Rio Grande at Embudo – “slouching towards intermittency”

A shape with lion body and the head of a man,
A gaze blank and pitiless as the sun,
Is moving its slow thighs, while all about it
Reel shadows of the indignant desert birds.

– William Butler Yeats

A friend sent me a note last night with the memorable subject line – “slouching towards intermittency” – along with a report from the USGS noting that the agency’s famed Embudo gauge on the Rio Grande, oldest in the system, had slipped below 175 cubic feet per second.

Yesterday’s daily average reported flow for the gauge – 178 cfs – is the lowest for that date in a history (with a data gap of a few years in the early 20th century) going back to 1895.

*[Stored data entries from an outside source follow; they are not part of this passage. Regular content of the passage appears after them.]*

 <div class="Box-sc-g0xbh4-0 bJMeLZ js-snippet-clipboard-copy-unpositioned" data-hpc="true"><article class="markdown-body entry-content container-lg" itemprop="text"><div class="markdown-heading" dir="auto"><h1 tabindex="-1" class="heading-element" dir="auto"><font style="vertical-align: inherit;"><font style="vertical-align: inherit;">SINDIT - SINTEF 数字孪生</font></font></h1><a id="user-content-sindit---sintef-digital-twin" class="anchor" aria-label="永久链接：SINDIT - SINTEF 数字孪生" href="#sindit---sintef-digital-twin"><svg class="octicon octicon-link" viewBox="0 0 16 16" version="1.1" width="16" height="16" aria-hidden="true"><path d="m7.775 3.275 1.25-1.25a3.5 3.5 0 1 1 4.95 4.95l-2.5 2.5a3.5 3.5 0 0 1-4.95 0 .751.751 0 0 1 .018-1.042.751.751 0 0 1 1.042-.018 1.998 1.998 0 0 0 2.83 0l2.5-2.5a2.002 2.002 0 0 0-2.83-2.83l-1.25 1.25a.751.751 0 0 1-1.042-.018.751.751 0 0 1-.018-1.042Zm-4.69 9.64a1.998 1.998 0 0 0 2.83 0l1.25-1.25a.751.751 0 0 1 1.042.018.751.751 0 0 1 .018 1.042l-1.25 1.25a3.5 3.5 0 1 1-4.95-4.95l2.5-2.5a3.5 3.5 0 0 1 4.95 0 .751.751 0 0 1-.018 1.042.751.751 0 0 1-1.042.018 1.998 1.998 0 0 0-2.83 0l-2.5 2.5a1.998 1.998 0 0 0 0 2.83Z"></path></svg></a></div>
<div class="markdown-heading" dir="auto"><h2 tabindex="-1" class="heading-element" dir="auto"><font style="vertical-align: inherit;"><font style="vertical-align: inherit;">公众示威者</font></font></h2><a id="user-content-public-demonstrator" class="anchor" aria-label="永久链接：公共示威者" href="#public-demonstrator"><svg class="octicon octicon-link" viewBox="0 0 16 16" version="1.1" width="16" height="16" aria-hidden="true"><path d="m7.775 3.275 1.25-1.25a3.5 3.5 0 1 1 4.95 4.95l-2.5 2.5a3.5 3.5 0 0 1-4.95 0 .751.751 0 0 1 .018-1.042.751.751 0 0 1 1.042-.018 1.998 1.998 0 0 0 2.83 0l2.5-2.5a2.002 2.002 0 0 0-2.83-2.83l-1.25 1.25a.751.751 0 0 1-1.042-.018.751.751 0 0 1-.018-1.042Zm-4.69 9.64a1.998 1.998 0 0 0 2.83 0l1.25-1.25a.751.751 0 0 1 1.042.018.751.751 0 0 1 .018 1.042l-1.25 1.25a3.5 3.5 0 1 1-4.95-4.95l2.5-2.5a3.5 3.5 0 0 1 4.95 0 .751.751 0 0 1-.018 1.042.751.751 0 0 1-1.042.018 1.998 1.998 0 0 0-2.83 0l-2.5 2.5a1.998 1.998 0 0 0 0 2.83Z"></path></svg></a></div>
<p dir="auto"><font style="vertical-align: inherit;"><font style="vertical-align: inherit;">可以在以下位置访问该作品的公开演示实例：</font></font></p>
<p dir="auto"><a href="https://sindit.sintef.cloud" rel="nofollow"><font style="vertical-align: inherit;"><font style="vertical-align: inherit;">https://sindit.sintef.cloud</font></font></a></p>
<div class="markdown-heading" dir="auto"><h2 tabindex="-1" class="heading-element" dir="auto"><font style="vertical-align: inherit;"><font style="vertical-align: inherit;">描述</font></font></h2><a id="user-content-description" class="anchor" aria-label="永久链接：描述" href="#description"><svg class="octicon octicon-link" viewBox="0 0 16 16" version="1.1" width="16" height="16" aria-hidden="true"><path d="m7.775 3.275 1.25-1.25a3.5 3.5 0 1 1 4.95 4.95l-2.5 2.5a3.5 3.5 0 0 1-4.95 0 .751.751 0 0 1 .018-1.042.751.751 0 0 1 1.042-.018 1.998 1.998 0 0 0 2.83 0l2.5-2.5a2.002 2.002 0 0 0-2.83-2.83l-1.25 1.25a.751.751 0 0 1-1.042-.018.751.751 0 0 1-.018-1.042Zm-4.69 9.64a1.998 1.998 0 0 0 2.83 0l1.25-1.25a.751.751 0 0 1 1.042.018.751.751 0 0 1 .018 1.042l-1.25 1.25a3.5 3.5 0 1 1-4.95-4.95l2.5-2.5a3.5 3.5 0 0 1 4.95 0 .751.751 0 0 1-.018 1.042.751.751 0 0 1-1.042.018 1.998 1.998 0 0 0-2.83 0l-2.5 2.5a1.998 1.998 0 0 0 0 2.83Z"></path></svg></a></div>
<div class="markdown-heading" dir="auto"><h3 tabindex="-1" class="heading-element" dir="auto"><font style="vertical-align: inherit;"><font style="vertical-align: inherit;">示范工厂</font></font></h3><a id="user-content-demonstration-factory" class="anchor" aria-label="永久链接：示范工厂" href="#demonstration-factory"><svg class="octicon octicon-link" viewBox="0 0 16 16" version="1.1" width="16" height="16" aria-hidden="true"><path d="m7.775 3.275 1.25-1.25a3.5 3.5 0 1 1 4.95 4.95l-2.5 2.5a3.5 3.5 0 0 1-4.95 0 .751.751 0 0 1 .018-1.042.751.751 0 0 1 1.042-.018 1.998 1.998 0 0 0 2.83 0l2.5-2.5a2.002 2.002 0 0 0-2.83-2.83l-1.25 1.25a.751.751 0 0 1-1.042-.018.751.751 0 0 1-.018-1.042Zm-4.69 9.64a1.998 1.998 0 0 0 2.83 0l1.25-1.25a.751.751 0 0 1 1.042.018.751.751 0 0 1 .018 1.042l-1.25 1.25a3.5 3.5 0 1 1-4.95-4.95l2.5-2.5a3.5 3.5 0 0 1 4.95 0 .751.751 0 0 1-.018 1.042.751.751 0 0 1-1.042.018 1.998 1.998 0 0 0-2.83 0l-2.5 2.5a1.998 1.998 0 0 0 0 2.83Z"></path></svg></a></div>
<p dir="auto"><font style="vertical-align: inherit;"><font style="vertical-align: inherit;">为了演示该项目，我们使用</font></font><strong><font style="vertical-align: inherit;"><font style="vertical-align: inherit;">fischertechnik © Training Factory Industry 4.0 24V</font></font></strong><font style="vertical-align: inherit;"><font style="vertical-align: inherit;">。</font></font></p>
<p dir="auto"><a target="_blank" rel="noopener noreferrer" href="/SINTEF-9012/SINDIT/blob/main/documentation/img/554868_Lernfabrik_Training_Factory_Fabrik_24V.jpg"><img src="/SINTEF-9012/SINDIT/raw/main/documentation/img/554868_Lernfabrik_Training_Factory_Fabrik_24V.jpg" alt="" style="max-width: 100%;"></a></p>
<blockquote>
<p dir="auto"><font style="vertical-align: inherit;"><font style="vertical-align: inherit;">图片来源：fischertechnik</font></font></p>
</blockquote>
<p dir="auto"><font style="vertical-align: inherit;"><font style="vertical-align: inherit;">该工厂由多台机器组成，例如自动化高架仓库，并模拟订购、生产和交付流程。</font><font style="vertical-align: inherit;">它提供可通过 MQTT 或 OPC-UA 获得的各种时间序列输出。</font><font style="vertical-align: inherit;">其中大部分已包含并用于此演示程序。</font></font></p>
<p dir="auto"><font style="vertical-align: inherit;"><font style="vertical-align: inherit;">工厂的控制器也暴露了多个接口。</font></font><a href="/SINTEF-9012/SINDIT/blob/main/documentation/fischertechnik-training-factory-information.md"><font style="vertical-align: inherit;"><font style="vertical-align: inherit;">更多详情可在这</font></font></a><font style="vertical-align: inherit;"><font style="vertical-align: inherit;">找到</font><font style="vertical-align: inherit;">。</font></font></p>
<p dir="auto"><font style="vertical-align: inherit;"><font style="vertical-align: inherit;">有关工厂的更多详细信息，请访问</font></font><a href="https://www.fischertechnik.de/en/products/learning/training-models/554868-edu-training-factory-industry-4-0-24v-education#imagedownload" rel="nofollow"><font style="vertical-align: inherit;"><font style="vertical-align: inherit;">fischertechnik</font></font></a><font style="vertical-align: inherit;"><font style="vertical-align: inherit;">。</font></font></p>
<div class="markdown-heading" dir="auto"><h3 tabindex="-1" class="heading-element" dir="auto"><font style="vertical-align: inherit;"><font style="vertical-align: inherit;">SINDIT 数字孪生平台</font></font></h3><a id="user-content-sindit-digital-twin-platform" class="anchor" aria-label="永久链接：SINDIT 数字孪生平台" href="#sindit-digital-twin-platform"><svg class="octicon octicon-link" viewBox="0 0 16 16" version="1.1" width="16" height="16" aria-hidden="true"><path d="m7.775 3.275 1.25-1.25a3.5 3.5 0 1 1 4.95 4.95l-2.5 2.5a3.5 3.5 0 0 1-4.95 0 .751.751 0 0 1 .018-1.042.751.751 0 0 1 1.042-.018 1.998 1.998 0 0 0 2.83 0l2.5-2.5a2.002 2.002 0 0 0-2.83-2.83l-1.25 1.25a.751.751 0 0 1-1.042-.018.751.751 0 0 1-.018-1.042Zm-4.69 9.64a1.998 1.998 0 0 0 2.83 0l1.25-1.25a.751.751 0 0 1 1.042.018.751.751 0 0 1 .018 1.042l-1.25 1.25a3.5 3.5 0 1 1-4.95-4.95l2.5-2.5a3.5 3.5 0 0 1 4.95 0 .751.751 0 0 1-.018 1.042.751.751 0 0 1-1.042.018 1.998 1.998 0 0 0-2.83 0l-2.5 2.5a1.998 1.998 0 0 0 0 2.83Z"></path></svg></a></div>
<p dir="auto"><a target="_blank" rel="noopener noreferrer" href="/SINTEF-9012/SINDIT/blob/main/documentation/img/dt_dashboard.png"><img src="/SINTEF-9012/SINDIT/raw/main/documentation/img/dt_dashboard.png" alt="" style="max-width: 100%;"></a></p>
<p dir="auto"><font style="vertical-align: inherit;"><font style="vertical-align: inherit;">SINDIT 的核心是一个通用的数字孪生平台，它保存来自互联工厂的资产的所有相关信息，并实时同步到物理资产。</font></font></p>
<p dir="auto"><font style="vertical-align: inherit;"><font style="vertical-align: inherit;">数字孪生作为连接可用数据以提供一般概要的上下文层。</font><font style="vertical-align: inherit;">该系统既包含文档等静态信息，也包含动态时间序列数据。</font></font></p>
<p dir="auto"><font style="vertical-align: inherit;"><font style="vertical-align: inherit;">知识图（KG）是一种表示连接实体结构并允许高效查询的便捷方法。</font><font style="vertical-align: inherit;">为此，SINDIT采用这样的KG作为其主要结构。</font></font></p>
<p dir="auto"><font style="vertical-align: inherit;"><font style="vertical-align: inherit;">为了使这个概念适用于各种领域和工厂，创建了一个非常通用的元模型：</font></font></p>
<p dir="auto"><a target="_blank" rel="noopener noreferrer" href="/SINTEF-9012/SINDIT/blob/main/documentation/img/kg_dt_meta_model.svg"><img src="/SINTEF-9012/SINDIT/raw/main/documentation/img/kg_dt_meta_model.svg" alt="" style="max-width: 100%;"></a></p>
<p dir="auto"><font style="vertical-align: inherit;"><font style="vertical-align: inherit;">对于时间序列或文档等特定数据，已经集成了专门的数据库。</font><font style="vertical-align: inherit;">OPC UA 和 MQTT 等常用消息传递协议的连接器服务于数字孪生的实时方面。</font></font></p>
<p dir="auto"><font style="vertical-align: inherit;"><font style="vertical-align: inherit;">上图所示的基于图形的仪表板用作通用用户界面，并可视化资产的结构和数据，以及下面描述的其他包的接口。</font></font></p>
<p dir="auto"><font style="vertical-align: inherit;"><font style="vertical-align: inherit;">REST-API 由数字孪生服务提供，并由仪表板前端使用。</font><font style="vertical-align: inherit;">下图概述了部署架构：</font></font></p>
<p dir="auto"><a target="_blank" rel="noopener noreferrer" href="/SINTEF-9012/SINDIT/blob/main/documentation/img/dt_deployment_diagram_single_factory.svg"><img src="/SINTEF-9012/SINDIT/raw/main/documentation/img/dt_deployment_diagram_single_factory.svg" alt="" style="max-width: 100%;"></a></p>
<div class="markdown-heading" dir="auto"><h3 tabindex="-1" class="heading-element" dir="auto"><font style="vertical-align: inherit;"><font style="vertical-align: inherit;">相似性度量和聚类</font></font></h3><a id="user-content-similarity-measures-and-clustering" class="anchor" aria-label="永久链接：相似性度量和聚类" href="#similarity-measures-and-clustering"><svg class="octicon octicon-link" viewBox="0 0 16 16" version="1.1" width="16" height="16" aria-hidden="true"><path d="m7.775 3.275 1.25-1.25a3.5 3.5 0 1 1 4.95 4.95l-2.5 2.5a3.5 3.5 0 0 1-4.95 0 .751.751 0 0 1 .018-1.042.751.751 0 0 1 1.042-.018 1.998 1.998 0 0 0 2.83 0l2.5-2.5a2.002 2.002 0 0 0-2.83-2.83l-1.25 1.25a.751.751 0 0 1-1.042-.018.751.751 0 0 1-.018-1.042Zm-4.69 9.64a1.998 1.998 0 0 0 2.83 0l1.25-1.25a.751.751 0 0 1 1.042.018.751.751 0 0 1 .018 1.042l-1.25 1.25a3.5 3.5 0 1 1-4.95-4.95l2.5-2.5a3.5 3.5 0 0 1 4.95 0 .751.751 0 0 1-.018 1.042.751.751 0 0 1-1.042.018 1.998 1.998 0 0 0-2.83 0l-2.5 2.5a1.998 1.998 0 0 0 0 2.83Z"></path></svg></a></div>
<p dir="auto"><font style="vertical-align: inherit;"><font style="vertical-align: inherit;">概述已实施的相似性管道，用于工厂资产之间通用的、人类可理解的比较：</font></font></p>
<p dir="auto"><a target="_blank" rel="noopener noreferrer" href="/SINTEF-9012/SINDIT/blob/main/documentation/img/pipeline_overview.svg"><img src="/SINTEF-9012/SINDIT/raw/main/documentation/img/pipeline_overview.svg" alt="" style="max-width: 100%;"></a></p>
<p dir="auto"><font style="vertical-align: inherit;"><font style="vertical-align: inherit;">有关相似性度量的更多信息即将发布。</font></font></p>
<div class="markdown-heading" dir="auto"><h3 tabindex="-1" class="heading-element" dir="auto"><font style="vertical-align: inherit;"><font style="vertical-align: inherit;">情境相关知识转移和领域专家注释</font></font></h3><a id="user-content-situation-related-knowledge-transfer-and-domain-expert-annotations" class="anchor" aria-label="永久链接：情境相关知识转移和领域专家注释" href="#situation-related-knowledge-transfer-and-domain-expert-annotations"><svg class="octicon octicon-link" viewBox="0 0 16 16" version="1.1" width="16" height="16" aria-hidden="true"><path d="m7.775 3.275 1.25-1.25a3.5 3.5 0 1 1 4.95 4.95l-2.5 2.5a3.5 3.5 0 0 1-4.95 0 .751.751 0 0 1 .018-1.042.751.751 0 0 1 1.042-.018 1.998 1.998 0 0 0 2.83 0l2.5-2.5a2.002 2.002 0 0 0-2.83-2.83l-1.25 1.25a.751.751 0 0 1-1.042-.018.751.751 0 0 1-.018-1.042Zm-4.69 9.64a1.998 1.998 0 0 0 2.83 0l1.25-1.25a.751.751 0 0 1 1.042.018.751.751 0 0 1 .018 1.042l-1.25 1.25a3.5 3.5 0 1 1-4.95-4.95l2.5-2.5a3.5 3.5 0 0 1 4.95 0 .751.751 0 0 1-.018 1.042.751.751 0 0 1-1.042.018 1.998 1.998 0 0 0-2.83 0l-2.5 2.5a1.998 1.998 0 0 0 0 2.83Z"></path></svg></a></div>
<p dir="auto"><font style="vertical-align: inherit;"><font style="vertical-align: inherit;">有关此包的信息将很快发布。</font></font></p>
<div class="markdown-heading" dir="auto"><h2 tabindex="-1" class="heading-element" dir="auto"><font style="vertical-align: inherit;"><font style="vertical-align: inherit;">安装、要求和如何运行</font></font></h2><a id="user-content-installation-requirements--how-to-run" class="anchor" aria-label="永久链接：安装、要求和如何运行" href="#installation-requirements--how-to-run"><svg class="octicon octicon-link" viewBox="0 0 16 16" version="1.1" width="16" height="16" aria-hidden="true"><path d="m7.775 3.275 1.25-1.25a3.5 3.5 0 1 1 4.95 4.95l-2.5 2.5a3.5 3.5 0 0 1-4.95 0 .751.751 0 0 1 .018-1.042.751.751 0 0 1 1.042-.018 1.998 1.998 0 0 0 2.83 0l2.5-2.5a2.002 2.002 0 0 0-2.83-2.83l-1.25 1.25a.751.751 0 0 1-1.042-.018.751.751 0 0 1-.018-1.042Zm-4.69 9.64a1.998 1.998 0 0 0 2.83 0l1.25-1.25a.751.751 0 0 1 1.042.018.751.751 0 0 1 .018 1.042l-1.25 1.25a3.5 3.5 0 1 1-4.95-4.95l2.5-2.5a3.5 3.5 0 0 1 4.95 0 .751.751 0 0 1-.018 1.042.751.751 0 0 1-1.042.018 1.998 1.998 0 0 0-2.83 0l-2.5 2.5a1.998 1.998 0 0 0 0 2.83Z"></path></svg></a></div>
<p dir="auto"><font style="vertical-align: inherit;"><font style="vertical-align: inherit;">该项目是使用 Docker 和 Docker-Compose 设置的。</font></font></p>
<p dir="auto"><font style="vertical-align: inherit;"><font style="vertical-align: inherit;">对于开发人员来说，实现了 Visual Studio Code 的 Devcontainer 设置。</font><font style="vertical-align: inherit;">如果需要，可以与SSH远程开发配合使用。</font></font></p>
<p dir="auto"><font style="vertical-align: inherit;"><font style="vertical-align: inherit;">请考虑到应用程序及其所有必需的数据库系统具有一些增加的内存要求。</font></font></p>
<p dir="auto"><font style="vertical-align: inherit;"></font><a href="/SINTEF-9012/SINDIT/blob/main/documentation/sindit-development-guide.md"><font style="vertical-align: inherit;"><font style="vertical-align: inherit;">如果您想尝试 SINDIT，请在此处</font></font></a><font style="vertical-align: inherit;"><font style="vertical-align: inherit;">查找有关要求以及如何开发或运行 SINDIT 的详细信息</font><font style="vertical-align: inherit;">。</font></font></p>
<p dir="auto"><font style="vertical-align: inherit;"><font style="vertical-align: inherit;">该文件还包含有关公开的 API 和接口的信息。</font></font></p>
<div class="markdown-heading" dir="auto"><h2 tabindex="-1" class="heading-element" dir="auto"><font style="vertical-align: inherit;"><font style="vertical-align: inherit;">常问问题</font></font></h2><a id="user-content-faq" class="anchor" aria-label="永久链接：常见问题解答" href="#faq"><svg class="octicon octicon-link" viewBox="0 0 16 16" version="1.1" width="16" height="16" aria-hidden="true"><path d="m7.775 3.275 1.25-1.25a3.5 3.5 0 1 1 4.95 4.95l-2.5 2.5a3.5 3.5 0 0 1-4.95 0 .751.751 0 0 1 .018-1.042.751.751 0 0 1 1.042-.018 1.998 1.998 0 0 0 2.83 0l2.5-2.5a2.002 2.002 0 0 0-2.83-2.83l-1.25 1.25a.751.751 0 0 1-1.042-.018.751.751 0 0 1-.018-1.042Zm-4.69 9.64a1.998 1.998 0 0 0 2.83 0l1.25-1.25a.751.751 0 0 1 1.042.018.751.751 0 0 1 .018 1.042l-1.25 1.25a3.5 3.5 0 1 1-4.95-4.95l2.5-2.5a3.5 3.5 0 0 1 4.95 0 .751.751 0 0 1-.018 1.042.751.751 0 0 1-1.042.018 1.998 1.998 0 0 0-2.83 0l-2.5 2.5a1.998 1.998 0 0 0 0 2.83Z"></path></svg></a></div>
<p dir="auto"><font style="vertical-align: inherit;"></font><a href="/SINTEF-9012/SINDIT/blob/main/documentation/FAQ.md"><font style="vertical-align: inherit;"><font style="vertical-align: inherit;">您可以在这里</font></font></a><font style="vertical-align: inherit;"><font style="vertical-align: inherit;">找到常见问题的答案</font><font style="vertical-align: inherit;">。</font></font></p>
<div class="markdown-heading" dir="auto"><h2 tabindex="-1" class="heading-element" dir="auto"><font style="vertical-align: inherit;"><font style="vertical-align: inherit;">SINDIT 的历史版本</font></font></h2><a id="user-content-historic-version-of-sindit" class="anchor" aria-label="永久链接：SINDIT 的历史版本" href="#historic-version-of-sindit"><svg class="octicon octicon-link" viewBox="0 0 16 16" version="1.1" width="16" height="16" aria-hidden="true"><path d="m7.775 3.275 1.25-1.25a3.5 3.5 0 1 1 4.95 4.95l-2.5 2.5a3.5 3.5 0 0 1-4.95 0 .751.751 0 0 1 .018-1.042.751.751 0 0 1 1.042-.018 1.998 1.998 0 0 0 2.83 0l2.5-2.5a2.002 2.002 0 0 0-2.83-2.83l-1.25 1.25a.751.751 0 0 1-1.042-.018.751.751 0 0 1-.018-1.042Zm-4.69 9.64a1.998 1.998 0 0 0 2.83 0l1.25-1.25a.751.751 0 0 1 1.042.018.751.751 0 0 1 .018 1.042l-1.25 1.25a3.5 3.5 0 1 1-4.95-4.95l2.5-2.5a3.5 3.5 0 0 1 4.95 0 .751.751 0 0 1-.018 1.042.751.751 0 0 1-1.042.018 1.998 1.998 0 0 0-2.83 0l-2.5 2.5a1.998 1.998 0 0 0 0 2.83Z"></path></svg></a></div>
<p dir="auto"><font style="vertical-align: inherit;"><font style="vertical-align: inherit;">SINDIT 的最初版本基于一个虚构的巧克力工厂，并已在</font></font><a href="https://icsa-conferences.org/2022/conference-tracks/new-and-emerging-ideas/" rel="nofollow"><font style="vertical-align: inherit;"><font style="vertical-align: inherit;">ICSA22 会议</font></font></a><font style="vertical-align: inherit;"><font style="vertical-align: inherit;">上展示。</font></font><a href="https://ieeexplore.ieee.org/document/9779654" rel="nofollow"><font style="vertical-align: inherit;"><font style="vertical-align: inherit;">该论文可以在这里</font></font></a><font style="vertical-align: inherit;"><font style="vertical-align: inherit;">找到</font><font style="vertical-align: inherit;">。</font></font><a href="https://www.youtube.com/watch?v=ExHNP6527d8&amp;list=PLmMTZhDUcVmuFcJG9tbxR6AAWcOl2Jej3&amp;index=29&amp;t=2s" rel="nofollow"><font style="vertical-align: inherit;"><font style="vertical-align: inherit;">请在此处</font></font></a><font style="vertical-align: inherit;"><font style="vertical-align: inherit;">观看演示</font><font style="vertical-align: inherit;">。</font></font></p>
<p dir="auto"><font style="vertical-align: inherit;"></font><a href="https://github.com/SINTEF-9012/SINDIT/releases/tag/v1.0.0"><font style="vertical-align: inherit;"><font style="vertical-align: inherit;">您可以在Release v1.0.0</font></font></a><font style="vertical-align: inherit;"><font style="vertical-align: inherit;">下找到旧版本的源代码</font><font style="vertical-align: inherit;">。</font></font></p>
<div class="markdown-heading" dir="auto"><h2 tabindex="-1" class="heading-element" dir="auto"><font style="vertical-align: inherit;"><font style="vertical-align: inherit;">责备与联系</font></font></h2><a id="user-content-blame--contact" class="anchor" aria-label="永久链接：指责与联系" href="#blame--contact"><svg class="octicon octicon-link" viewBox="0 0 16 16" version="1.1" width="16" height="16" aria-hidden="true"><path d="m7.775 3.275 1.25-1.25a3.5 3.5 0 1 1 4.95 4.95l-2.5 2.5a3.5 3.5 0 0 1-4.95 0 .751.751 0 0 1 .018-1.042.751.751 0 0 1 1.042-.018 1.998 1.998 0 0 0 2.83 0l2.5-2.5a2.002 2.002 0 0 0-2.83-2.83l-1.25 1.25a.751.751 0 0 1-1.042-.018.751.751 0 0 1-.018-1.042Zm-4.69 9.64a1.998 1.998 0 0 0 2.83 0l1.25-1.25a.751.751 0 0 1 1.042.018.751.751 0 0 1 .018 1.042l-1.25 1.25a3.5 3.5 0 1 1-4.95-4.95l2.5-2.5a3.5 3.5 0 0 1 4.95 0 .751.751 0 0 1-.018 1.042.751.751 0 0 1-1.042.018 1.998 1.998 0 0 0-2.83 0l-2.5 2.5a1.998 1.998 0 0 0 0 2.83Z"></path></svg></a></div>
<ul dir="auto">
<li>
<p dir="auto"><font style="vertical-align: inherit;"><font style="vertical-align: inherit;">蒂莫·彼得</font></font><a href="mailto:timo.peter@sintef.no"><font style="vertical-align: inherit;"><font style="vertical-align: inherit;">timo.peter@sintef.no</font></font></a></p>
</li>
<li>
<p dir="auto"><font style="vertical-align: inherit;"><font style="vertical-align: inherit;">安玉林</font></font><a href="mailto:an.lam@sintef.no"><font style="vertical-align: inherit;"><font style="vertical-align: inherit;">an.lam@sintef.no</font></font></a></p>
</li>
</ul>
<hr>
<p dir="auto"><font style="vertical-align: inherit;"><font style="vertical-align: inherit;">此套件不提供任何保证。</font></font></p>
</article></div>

slouching towards intermittency – Embudo on the Rio Grande

At these low levels it is too much, despite their excellent work, to expect the sort of precision from the USGS stream gaugers to unequivocally call this “the lowest flow”, but within the margin of error it is statistically indistinguishable from the lowest flows ever recorded at this point in the year on New Mexico’s Rio Grande.

1902, 2002, and 2018.


  1. Nice headline, but…The reason that the Rio Grande won’t become intermittent at Embudo is that there is about 140 cfs spring discharge in the upper Gorge between the NM State Line and the Arroyo Hondo, including a 13 cfs spring, “The Lava Tube”, which may be the largest-volume spring in NM, discharging directly from the river bed. With Colorado presently bearing no delivery obligations to us, these springs are effectively the only reliable water supply for millions of dependents above the Rio Conchos. To be sure, there is the San Juan-Chama Project water, but this is a less-reliable source than the perennial (and almost unnoticed) water of the gorge. BTW: Today’s river runners are floating on at least 30 cfs more than the low ebb of 2002; we’ll see whether it gets lower than the 155 cfs (est.) we boated in the dog days of August, 2002.

  2. Steve –

    I’m happy for you that you’ve got a firm 140cfs up where you live. Absent the supplemental flows being fed in via the Rio Chama from various storage accounts, though, we’re slouching towards intermittency down here.